# Problem statement:
Output the data below line for line, exactly, up to and including the line where "(\varphi(I), +) \leq (S,+)" appears.

*** Opening of Data shown ***

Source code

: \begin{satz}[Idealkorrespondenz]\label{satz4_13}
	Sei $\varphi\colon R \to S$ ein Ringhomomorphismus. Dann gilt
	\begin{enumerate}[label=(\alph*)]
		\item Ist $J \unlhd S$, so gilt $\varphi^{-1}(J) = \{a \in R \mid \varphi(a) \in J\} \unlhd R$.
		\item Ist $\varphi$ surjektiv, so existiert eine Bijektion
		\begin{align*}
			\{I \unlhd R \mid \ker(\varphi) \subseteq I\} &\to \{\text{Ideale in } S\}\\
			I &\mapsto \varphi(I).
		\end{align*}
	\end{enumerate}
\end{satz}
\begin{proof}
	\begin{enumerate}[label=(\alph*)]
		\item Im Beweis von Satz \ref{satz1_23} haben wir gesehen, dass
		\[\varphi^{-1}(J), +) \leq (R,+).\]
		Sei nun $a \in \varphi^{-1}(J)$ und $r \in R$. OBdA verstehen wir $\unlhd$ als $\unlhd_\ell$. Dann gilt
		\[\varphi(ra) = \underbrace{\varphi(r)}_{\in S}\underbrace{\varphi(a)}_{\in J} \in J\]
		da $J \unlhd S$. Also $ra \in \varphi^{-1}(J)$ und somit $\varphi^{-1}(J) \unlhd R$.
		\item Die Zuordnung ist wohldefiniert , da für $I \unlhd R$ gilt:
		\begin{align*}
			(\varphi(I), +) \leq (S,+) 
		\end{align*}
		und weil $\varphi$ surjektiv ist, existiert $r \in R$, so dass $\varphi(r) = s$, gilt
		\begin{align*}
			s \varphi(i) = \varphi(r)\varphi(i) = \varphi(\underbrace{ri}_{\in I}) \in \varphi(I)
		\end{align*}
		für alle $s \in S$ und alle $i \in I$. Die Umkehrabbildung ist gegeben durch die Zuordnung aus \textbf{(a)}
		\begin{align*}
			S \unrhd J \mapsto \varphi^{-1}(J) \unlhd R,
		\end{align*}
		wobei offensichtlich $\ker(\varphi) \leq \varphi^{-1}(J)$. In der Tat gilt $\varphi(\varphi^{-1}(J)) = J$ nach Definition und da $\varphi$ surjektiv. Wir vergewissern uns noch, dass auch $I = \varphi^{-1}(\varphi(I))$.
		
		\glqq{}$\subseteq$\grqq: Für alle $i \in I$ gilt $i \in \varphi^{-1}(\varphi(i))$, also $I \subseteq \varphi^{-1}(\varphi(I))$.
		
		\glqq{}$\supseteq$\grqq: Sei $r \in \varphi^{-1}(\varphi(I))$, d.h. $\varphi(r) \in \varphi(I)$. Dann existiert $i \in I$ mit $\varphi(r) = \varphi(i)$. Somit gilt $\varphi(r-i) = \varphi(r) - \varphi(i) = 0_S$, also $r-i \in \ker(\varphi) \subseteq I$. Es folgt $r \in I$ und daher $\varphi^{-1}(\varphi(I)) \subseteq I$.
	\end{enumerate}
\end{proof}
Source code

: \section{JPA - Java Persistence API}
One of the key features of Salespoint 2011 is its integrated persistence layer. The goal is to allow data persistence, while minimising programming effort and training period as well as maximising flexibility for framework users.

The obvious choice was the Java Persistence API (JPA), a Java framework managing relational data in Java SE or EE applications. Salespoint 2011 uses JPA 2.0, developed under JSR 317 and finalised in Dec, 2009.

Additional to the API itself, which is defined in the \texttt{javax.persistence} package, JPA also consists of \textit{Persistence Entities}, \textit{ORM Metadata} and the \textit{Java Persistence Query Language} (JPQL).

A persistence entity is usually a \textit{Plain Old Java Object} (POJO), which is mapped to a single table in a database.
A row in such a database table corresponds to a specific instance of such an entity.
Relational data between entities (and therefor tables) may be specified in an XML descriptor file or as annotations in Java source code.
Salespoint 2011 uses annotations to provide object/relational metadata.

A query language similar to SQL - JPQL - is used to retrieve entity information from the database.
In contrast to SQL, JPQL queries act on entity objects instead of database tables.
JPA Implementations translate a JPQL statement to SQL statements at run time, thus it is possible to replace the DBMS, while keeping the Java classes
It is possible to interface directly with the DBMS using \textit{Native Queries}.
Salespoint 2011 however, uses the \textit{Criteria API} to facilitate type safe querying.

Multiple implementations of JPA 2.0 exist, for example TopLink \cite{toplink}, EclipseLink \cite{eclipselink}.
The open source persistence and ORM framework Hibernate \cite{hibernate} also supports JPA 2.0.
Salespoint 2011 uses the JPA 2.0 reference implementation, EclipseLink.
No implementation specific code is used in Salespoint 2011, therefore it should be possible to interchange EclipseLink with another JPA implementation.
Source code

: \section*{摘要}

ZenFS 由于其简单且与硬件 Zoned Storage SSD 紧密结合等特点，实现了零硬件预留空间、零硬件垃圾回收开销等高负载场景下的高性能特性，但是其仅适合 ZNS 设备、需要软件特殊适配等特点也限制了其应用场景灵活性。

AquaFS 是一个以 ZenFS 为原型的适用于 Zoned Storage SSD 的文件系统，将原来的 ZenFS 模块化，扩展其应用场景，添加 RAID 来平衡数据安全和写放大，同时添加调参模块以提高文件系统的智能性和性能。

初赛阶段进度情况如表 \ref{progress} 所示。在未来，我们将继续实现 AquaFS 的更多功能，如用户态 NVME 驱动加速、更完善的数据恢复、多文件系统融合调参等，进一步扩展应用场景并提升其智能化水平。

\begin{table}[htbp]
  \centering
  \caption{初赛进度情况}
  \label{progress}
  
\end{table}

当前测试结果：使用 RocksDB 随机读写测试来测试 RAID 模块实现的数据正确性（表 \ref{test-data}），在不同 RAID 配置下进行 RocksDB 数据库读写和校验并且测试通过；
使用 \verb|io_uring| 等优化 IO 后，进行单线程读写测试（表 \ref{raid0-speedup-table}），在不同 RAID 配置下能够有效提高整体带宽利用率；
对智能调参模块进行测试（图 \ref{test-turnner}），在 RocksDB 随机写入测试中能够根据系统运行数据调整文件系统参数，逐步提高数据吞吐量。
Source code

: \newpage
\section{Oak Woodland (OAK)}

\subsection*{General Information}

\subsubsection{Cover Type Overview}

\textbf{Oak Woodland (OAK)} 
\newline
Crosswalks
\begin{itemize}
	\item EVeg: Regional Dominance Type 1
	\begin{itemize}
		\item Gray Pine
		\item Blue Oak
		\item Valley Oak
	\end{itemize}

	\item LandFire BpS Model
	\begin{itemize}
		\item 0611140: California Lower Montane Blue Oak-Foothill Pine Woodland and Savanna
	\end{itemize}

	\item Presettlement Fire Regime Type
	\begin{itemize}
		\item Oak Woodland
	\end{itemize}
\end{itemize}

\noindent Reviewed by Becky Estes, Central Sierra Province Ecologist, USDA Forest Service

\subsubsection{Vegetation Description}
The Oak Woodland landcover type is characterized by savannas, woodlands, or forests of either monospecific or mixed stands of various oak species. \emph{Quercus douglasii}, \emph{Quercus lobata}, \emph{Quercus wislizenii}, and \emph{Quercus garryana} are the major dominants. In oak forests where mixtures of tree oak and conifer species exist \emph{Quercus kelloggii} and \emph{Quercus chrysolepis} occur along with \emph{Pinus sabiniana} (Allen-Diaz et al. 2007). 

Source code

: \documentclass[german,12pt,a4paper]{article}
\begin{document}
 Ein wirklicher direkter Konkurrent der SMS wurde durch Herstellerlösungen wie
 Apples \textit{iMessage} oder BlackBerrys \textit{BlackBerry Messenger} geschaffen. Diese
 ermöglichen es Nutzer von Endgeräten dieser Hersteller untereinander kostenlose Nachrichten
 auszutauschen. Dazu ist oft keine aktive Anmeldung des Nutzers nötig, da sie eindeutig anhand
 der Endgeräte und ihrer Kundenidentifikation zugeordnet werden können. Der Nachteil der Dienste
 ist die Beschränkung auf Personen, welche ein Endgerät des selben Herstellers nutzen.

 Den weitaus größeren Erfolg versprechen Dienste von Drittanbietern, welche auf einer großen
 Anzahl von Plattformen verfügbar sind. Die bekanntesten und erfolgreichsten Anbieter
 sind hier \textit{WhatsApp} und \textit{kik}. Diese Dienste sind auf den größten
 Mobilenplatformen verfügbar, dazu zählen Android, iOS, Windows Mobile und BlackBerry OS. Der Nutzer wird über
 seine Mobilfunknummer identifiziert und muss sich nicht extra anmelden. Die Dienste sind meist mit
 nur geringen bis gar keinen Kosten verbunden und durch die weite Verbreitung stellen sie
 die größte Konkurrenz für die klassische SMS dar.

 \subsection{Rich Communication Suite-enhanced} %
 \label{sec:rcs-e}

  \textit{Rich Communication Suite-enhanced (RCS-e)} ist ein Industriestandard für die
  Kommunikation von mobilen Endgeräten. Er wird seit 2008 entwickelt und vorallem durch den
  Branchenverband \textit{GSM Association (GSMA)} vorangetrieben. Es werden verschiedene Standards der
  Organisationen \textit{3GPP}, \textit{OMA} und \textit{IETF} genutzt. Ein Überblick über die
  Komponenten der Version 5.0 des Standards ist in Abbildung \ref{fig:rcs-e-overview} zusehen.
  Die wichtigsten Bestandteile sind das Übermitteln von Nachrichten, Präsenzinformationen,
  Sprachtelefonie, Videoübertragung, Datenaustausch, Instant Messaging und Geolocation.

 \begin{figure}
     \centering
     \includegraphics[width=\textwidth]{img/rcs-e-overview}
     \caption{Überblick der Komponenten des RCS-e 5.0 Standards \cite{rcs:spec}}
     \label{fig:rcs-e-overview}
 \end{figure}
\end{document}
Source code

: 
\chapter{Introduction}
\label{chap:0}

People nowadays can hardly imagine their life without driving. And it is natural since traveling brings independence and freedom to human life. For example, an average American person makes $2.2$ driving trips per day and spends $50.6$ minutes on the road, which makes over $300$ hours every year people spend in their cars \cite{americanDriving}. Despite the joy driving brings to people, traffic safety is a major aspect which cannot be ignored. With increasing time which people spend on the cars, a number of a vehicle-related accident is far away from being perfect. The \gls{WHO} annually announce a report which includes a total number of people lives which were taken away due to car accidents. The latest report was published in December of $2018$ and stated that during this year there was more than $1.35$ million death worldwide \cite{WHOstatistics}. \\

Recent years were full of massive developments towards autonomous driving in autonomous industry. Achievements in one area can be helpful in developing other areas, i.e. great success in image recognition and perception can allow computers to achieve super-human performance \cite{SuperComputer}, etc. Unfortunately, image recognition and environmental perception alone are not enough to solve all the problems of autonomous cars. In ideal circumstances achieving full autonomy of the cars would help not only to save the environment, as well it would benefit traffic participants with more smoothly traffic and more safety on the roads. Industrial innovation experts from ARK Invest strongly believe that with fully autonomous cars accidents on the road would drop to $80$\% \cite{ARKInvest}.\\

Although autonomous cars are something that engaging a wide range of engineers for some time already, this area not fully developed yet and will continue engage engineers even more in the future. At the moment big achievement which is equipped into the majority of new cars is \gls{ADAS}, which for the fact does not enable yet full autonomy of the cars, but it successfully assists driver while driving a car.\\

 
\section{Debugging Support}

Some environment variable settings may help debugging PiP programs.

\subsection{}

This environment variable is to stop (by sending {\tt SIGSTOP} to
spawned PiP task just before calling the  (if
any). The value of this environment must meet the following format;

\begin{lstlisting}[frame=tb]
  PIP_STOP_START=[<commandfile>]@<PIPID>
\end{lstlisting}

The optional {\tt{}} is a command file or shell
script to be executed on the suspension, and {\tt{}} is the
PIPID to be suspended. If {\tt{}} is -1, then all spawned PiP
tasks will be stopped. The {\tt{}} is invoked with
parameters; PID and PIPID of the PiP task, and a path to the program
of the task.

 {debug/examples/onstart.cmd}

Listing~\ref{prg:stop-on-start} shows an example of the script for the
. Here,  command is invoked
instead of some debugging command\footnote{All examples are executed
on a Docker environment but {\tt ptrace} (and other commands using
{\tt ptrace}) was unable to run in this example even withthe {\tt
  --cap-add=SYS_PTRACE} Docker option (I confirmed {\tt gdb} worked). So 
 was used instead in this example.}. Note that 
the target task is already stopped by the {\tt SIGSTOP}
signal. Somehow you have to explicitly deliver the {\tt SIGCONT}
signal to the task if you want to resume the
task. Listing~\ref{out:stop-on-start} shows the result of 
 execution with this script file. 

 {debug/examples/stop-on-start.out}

*** Close of Data shown ***

# Response to the task:
Source code

: \begin{satz}[Idealkorrespondenz]\label{satz4_13}
	Sei $\varphi\colon R \to S$ ein Ringhomomorphismus. Dann gilt
	\begin{enumerate}[label=(\alph*)]
		\item Ist $J \unlhd S$, so gilt $\varphi^{-1}(J) = \{a \in R \mid \varphi(a) \in J\} \unlhd R$.
		\item Ist $\varphi$ surjektiv, so existiert eine Bijektion
		\begin{align*}
			\{I \unlhd R \mid \ker(\varphi) \subseteq I\} &\to \{\text{Ideale in } S\}\\
			I &\mapsto \varphi(I).
		\end{align*}
	\end{enumerate}
\end{satz}
\begin{proof}
	\begin{enumerate}[label=(\alph*)]
		\item Im Beweis von Satz \ref{satz1_23} haben wir gesehen, dass
		\[\varphi^{-1}(J), +) \leq (R,+).\]
		Sei nun $a \in \varphi^{-1}(J)$ und $r \in R$. OBdA verstehen wir $\unlhd$ als $\unlhd_\ell$. Dann gilt
		\[\varphi(ra) = \underbrace{\varphi(r)}_{\in S}\underbrace{\varphi(a)}_{\in J} \in J\]
		da $J \unlhd S$. Also $ra \in \varphi^{-1}(J)$ und somit $\varphi^{-1}(J) \unlhd R$.
		\item Die Zuordnung ist wohldefiniert , da für $I \unlhd R$ gilt:
		\begin{align*}
			(\varphi(I), +) \leq (S,+) 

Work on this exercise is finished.